It should come as no real surprise that Apple
is finally joining the trade-in game, but what's interesting is that it's doing so in its heralded retail stores. Stores that are known for precision, and stores that produce satisfaction ratings that Apple executives watch with keen interest. While secondhand markets such as Craigslist, eBay, Nextworth, Gazelle and others have provided avenues for users of older iPhones to sell or trade their devices, Apple has officially kicked off its own program: the Reuse and Recycling program.
The name isn't quite exact; in fact, it buries the lede. Yes, this is a way to ensure your iPhone doesn't just end up in a trash can, but let's be honest -- that was never going to happen in the first place. What this is is a chance for Apple to recycle revenue. It'll encourage existing iPhone owners to return to an Apple Store, take far less than their iPhone is worth, and then apply that credit directly to another on-contract iPhone. Plus, they'll be in a prime spot to spring for an accessory or two, try out a Mac, etc.
It's a brilliant plan by Apple, but it won't be easy. Imagine the rush of people who flock to Apple Stores after the iPhone 5S
is revealed: how will there even be enough staff to keep things humming? Will complaints crop up? It'll be a challenge for Apple to maintain its pristine retail image when it looks like the inside of a Walmart during Black Friday.
Outside of that, there's the backend stuff. For starters, Apple isn't handling any of the reselling; it has contracted with a company called Brightstar, which will be responsible for finding new homes for the traded-in iPhones. Next, even the latest and greatest iPhone, in perfect condition, will only net you $280 towards the purchase of another, and at least in the U.S., you have to use that credit before you even leave the store on another on-contract phone. You can't put it towards a Mac, for instance. Furthermore, you can't trade anything other than an iPhone; forget about bringing your old Galaxy S in. That's a major gaffe in our opinion, as this would have been a great chance to convert Android, Windows Phone and BlackBerry users -- instead, it's just recycling its existing users.

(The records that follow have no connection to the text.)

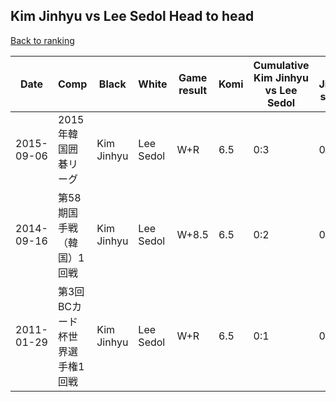 ## Kim Jinhyu vs Lee Sedol Head to head

[Back to ranking](../../index.md)




| **Date** | **Comp** | **Black** | **White** | **Game result** | **Komi** | **Cumulative Kim Jinhyu vs Lee Sedol** | **Kim Jinhyu streak** | **Lee Sedol streak** | 
| --- | --- | --- | --- | --- | --- | --- | --- | --- |
| 2015-09-06 | 2015年韓国囲碁リーグ | Kim Jinhyu | Lee Sedol | W+R | 6.5 | 0:3 | 0 | 3 | 
| 2014-09-16 | 第58期国手戦（韓国）1回戦 | Kim Jinhyu | Lee Sedol | W+8.5 | 6.5 | 0:2 | 0 | 2 | 
| 2011-01-29 | 第3回BCカード杯世界選手権1回戦 | Kim Jinhyu | Lee Sedol | W+R | 6.5 | 0:1 | 0 | 1 |




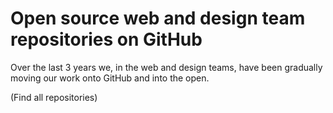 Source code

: Open source web and design team repositories on GitHub
===

Over the last 3 years we, in the web and design teams, have been gradually
moving our work onto GitHub and into the open.

(Find all repositories)
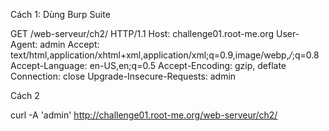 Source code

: Cách 1: Dùng Burp Suite

GET /web-serveur/ch2/ HTTP/1.1
Host: challenge01.root-me.org
User-Agent: admin 
Accept: text/html,application/xhtml+xml,application/xml;q=0.9,image/webp,*/*;q=0.8
Accept-Language: en-US,en;q=0.5
Accept-Encoding: gzip, deflate
Connection: close
Upgrade-Insecure-Requests: admin

Cách 2

curl -A 'admin' http://challenge01.root-me.org/web-serveur/ch2/
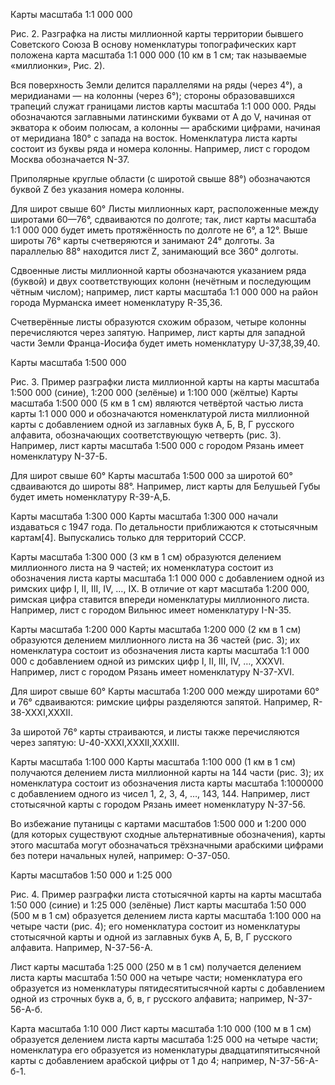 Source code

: Карты масштаба 1:1 000 000

Рис. 2. Разграфка на листы миллионной карты территории бывшего Советского Союза
В основу номенклатуры топографических карт положена карта масштаба 1:1 000 000 (10 км в 1 см; так называемые «миллионки», Рис. 2).

Вся поверхность Земли делится параллелями на ряды (через 4°), а меридианами — на колонны (через 6°); стороны образовавшихся трапеций служат границами листов карты масштаба 1:1 000 000. Ряды обозначаются заглавными латинскими буквами от А до V, начиная от экватора к обоим полюсам, а колонны — арабскими цифрами, начиная от меридиана 180° с запада на восток. Номенклатура листа карты состоит из буквы ряда и номера колонны. Например, лист с городом Москва обозначается N-37.

Приполярные круглые области (с широтой свыше 88°) обозначаются буквой Z без указания номера колонны.

Для широт свыше 60°
Листы миллионных карт, расположенные между широтами 60—76°, сдваиваются по долготе; так, лист карты масштаба 1:1 000 000 будет иметь протяжённость по долготе не 6°, а 12°. Выше широты 76° карты счетверяются и занимают 24° долготы. За параллелью 88° находится лист Z, занимающий все 360° долготы.

Сдвоенные листы миллионной карты обозначаются указанием ряда (буквой) и двух соответствующих колонн (нечётным и последующим чётным числом); например, лист карты масштаба 1:1 000 000 на район города Мурманска имеет номенклатуру R-35,36.

Счетверённые листы образуются схожим образом, четыре колонны перечисляются через запятую. Например, лист карты для западной части Земли Франца-Иосифа будет иметь номенклатуру U-37,38,39,40.

Карты масштаба 1:500 000

Рис. 3. Пример разграфки листа миллионной карты на карты масштаба 1:500 000 (синие), 1:200 000 (зелёные) и 1:100 000 (жёлтые)
Карты масштаба 1:500 000 (5 км в 1 см) являются четвёртой частью листа карты 1:1 000 000 и обозначаются номенклатурой листа миллионной карты с добавлением одной из заглавных букв А, Б, В, Г русского алфавита, обозначающих соответствующую четверть (рис. 3). Например, лист карты масштаба 1:500 000 с городом Рязань имеет номенклатуру N-37-Б.

Для широт свыше 60°
Карты масштаба 1:500 000 за широтой 60° сдваиваются до широты 88°. Например, лист карты для Белушьей Губы будет иметь номенклатуру R-39-А,Б.

Карты масштаба 1:300 000
Карты масштаба 1:300 000 начали издаваться с 1947 года. По детальности приближаются к стотысячным картам[4]. Выпускались только для территорий СССР.

Карты масштаба 1:300 000 (3 км в 1 см) образуются делением миллионного листа на 9 частей; их номенклатура состоит из обозначения листа карты масштаба 1:1 000 000 с добавлением одной из римских цифр I, II, III, IV, …, IX. В отличие от карт масштаба 1:200 000, римская цифра ставится впереди номенклатуры миллионного листа. Например, лист с городом Вильнюс имеет номенклатуру I-N-35.

Карты масштаба 1:200 000
Карты масштаба 1:200 000 (2 км в 1 см) образуются делением миллионного листа на 36 частей (рис. 3); их номенклатура состоит из обозначения листа карты масштаба 1:1 000 000 с добавлением одной из римских цифр I, II, III, IV, …, XXXVI. Например, лист с городом Рязань имеет номенклатуру N-37-XVI.

Для широт свыше 60°
Карты масштаба 1:200 000 между широтами 60° и 76° сдваиваются: римские цифры разделяются запятой. Например, R-38-XXXI,XXXII.

За широтой 76° карты страиваются, и листы также перечисляются через запятую: U-40-XXXI,XXXII,XXXIII.

Карты масштаба 1:100 000
Карты масштаба 1:100 000 (1 км в 1 см) получаются делением листа миллионной карты на 144 части (рис. 3); их номенклатура состоит из обозначения листа карты масштаба 1:1000000 с добавлением одного из чисел 1, 2, 3, 4, …, 143, 144. Например, лист стотысячной карты с городом Рязань имеет номенклатуру N-37-56.

Во избежание путаницы с картами масштабов 1:500 000 и 1:200 000 (для которых существуют сходные альтернативные обозначения), карты этого масштаба могут обозначаться трёхзначными арабскими цифрами без потери начальных нулей, например: О-37-050.

Карты масштабов 1:50 000 и 1:25 000

Рис. 4. Пример разграфки листа стотысячной карты на карты масштаба 1:50 000 (синие) и 1:25 000 (зелёные)
Лист карты масштаба 1:50 000 (500 м в 1 см) образуется делением листа карты масштаба 1:100 000 на четыре части (рис. 4); его номенклатура состоит из номенклатуры стотысячной карты и одной из заглавных букв А, Б, В, Г русского алфавита. Например, N-37-56-А.

Лист карты масштаба 1:25 000 (250 м в 1 см) получается делением листа карты масштаба 1:50 000 на четыре части; номенклатура его образуется из номенклатуры пятидесятитысячной карты с добавлением одной из строчных букв а, б, в, г русского алфавита; например, N-37-56-А-б.

Карта масштаба 1:10 000
Лист карты масштаба 1:10 000 (100 м в 1 см) образуется делением листа карты масштаба 1:25 000 на четыре части; номенклатура его образуется из номенклатуры двадцатипятитысячной карты с добавлением арабской цифры от 1 до 4; например, N-37-56-А-б-1.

Worst of all, the phone that you use the credit to buy has to be attached to a carrier, so forget about using it towards an unlocked device. All told, it's a fairly awful deal for customers. There are much easier ways (Gazelle and Nextworth) to get a lump sum for your phone that you can use towards anything, and those willing to sell it themselves will fetch as much as 2x on eBay and elsewhere.